Kids and adults with a soft spot for James Marshall’s books (Who could forget the clever twist ending of “Miss Nelson Is Missing”?) have a reason to head to Imagination Stage. Marshall’s story about a couple of adorable hippos George & Martha: Tons of Fun! gets a musical treatment. (April 9-May 29)

A grab bag of Samuel Beckett’s short works comes to the stage when famed director Peter Brook returns to the Kennedy Center for the first time in nearly 30 years to present Fragments.” There are just five chances to see the playlets, which include “Rockaby,” a bleak examination of one woman’s life, and the more lighthearted “Come and Go,” about three old gossips trading secrets on a park bench. (April 14-17)
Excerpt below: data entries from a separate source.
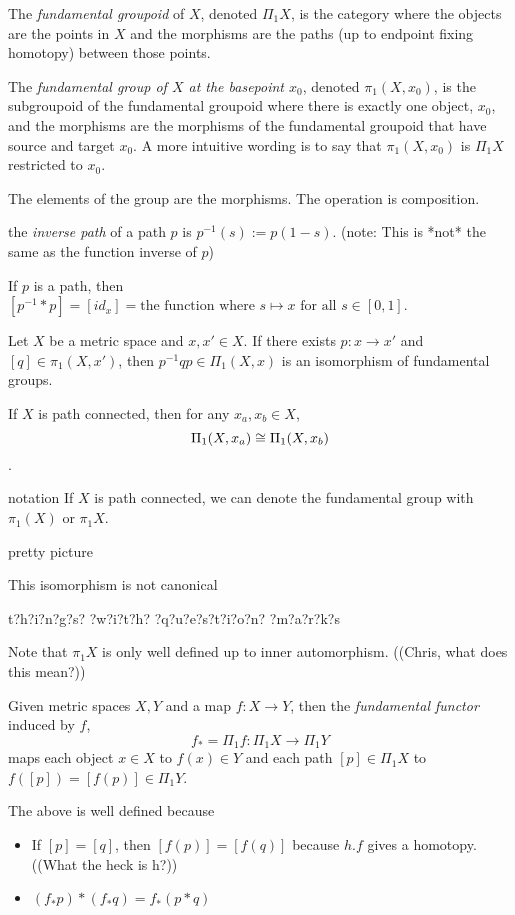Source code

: \documentclass[11pt,leqno,oneside]{amsart}
\numberwithin{thm}{section}
\newcommand{\de}{\emph}
\begin{document}
\begin{defn}
  The \de{fundamental groupoid} of $X$, denoted $\Pi_1 X$, is the category where the objects are the points in $X$ and the morphisms are the paths (up to endpoint fixing homotopy) between those points.
\end{defn}
\begin{defn}
  The \de{fundamental group of $X$ at the basepoint $x_0$}, denoted $\pi_1(X, x_0)$, is the subgroupoid of the fundamental groupoid where there is exactly one object, $x_0$, and the morphisms are the morphisms of the fundamental groupoid that have source and target $x_0$.  A more intuitive wording is to say that $\pi_1(X, x_0)$ is $\Pi_1 X$ restricted to $x_0$.

  The elements of the group are the morphisms.  The operation is composition.
\end{defn}
\begin{defn}
  the \de{inverse path} of a path $p$ is $p^{-1}(s) := p(1-s)$.  (note: This is *not* the same as the function inverse of $p$)
\end{defn}
\begin{prop}
  If $p$ is a path, then $[p^{-1}*p] = [id_{x}] = \text{the function where $s \mapsto x$ for all $s \in [0,1]$}$.
\end{prop}

\begin{thm}[Hatcher 1.5]
Let $X$ be a metric space and $x,x' \in X$.  If there exists $p: x \to x'$ and $[q] \in \pi_1(X,x')$, then $p^{-1}qp \in \Pi_1(X,x)$ is an isomorphism of fundamental groups.
\end{thm}
\begin{thm}
  If $X$ is path connected, then for any $x_a, x_b \in X$, $$\Pi_1(X, x_a) \mathrel{\cong} \Pi_1(X, x_b)$$.

  notation
  If $X$ is path connected, we can denote the fundamental group with $\pi_1(X)$ or $\pi_1 X$.
\end{thm}
\begin{example}
  pretty picture

  This isomorphism is not canonical

  t?h?i?n?g?s? ?w?i?t?h? ?q?u?e?s?t?i?o?n? ?m?a?r?k?s

  Note that $\pi_1 X$ is only well defined up to inner automorphism.  ((Chris, what does this mean?))
\end{example}
\begin{defn}
  Given metric spaces $X, Y$ and a map $f: X \to Y$, then the \de{fundamental functor} induced by $f$, $$f_* = \Pi_1 f : \Pi_1 X \to \Pi_1 Y$$ maps each object $x \in X$ to $f(x) \in Y$ and each path $[p] \in \Pi_1 X$ to $f([p]) = [f(p)] \in \Pi_1 Y$.
\end{defn}
\begin{prop}
  The above is well defined because
  \begin{itemize}
    \item If $[p]=[q]$, then $[f(p)] = [f(q)]$ because $h.f$ gives a homotopy.  ((What the heck is h?))
    \item $(f_*p)*(f_*q) = f_*(p*q)$
  \end{itemize}
\end{prop}
\end{document}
If the rave reviews of “Penelope” are any indication, Irish playwright Enda Walsh knows how to write a compelling script. Studio Theatre’s celebration of his work continues with The New Electric Ballroom,” the story of three sisters in rural Ireland who constantly reminisce about the past. The production stars local standouts Nancy Robinette and Jennifer Mendenhall. (April 13-May 1)

Let the witch hunt begin. Rep Stage presents Stephen Karam’s critically lauded musical Speech and Debate,” about three teenagers set on exposing a sex scandal. It’s even set in Salem (in Oregon, but you get the idea). (April 13-May 1).
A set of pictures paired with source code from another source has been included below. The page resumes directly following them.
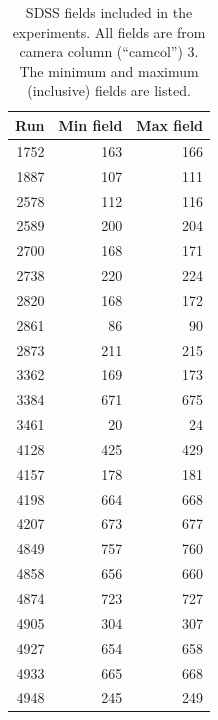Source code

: \documentclass[letterpaper,preprint]{aastex}
\begin{document}
\begin{table}
\begin{center}
\begin{tabular}{|r|r|r|}
\hline
Run & Min field & Max field \\
\hline
1752 & 163 & 166 \\
1887 & 107 & 111 \\
2578 & 112 & 116 \\
2589 & 200 & 204 \\
2700 & 168 & 171 \\
2738 & 220 & 224 \\
2820 & 168 & 172 \\
2861 & 86 & 90 \\
2873 & 211 & 215 \\
3362 & 169 & 173 \\
3384 & 671 & 675 \\
3461 & 20 & 24 \\
4128 & 425 & 429 \\
4157 & 178 & 181 \\
4198 & 664 & 668 \\
4207 & 673 & 677 \\
4849 & 757 & 760 \\
4858 & 656 & 660 \\
4874 & 723 & 727 \\
4905 & 304 & 307 \\
4927 & 654 & 658 \\
4933 & 665 & 668 \\
4948 & 245 & 249 \\
\hline
\end{tabular}
\caption{SDSS fields included in the experiments.  All fields are from
  camera column (``camcol'') 3.  The minimum and maximum (inclusive)
  fields are listed.\label{tab:fields}}
\end{center}
\end{table}
\end{document}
Lucinda Childs Dance resurrects the choreographer’s 1979 work, which consists of dancers and ephemeral counterparts created by projections cast against a black backdrop. Music by Philip Glass adds to the otherworldly effect. (April 21-22)

Ruined,” Lynn Nottage’s 2009 Pulitzer Prize winner for best drama, finds a stage at Arena. The story centers on the proprietor of a Congolese brothel, which is a safe haven, compared with the civil war raging beyond its front door. (April 22-June 5)

Playwright Michael Hollinger seems to be all over the D.C theater scene, between Washington Stage Guild’s production of his farce “Red Herring” and Olney’s upcoming staging of “Opus” in June. Folger Theatre is getting in on the action with Hollinger’s Cyrano,” adapted from Edmond Rostand’s comedy about the Frenchman with an impressively large schnoz. (April 26-June 5)

It’s hard to escape politics living in Washington. Thankfully, affairs of state can be pretty entertaining. Olney Theatre gives both wonks and theater fans a reason to make the trip to Maryland with Farragut North,” which offers a look at the campaign process with a side of corruption. (April 27-May 22)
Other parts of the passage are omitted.